OnDemand Users Group

Support Forums => CMOD for Multiplatforms => Topic started by: PaulV on March 09, 2016, 03:14:00 PM

Title: CMOD Case Sensitiveness - DB2 Case Insensitive?
Post by: PaulV on March 09, 2016, 03:14:00 PM
Our customers have a requirement to search case-insensitive in a field that holds a mixed-case value. We have been investigating the possibilities and came to the following two alternatives:
1.   Copy the mixed-case value to a case-insensitive (uppercase) field (in the load action, with a additional index).
2.   Make the DB2 database case insensitive, as in the article http://www.ibm.com/developerworks/data/library/techarticle/0203adamache/0203adamache.html (http://www.ibm.com/developerworks/data/library/techarticle/0203adamache/0203adamache.html)

The latter currently seems the cleanest solution, but does if IBM supports a "Case insensitive DB2 database"?

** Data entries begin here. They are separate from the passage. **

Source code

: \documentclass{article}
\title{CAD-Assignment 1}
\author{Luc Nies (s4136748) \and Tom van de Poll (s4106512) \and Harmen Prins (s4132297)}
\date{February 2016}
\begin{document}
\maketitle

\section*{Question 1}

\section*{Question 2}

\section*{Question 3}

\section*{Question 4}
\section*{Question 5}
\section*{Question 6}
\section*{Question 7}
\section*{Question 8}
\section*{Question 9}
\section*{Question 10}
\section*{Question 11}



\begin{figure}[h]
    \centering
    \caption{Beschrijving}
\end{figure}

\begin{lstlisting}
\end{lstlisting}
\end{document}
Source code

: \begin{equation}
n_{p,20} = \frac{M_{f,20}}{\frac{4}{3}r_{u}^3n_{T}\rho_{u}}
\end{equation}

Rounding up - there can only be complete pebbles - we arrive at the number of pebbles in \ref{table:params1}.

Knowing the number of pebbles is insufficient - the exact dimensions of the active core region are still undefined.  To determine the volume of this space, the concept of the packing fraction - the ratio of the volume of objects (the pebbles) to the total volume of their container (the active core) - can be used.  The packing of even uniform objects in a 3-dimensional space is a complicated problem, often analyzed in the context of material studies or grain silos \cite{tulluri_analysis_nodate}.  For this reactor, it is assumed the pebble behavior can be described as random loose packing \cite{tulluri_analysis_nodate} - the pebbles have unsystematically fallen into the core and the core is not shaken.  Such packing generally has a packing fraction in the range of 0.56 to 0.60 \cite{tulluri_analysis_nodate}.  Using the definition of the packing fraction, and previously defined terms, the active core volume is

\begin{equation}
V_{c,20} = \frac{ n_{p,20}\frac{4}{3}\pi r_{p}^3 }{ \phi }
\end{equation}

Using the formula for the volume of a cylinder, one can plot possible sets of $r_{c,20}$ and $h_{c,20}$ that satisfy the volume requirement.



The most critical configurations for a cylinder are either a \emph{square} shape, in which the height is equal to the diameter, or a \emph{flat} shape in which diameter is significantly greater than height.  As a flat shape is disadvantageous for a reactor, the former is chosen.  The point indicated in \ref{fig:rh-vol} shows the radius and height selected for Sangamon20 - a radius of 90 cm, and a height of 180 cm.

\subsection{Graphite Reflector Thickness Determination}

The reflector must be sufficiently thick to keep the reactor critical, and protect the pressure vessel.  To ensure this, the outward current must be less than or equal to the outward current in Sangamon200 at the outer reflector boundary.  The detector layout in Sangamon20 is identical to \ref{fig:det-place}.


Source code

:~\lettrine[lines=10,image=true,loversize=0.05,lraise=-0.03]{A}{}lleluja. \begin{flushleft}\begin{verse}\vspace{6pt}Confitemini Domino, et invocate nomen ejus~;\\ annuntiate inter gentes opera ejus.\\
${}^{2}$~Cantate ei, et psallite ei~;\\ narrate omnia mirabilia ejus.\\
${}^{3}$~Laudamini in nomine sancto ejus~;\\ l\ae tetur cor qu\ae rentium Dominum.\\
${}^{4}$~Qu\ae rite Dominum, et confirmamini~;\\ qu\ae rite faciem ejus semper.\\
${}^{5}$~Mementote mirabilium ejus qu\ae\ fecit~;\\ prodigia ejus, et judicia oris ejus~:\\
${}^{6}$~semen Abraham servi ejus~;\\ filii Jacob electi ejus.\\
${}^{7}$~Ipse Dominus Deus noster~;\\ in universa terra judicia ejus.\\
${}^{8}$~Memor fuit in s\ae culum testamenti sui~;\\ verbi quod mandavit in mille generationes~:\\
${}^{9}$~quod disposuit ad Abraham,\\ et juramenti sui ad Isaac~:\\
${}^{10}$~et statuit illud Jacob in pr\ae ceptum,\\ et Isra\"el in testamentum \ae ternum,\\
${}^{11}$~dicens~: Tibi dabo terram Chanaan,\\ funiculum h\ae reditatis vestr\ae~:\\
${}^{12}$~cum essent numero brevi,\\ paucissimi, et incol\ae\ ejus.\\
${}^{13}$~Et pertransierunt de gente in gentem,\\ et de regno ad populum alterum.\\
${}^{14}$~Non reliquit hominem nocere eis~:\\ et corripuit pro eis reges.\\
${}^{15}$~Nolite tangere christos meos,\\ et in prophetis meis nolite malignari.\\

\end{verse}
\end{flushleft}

Environment: CMOD v9.0, DB2 v10.1 both on AIX. DB2 database size 171GB.
Title: Re: CMOD Case Sensitiveness - DB2 Case Insensitive?
Post by: Justin Derrick on March 09, 2016, 04:54:21 PM
There's an article on Content Manager OnDemand and Case Sensitivity in the wiki:

https://cmod.wiki/index.php/Case_Insensitive_Search

Although, I'm not sure it'll provide you with anything you don't already know.

This is actually not the first time I've seen this question asked, it's probably suitable for an Enhancement Request:

http://ODUG.net/index.php?board=2.20

-JD.
Title: Re: CMOD Case Sensitiveness - DB2 Case Insensitive?
Post by: PaulV on March 10, 2016, 10:27:09 AM
Thank you for your reply. What I am looking for is a confirmation (or denial) is CMOD v9.x supports a DB2 database with the following configuration, making is case-insensitive.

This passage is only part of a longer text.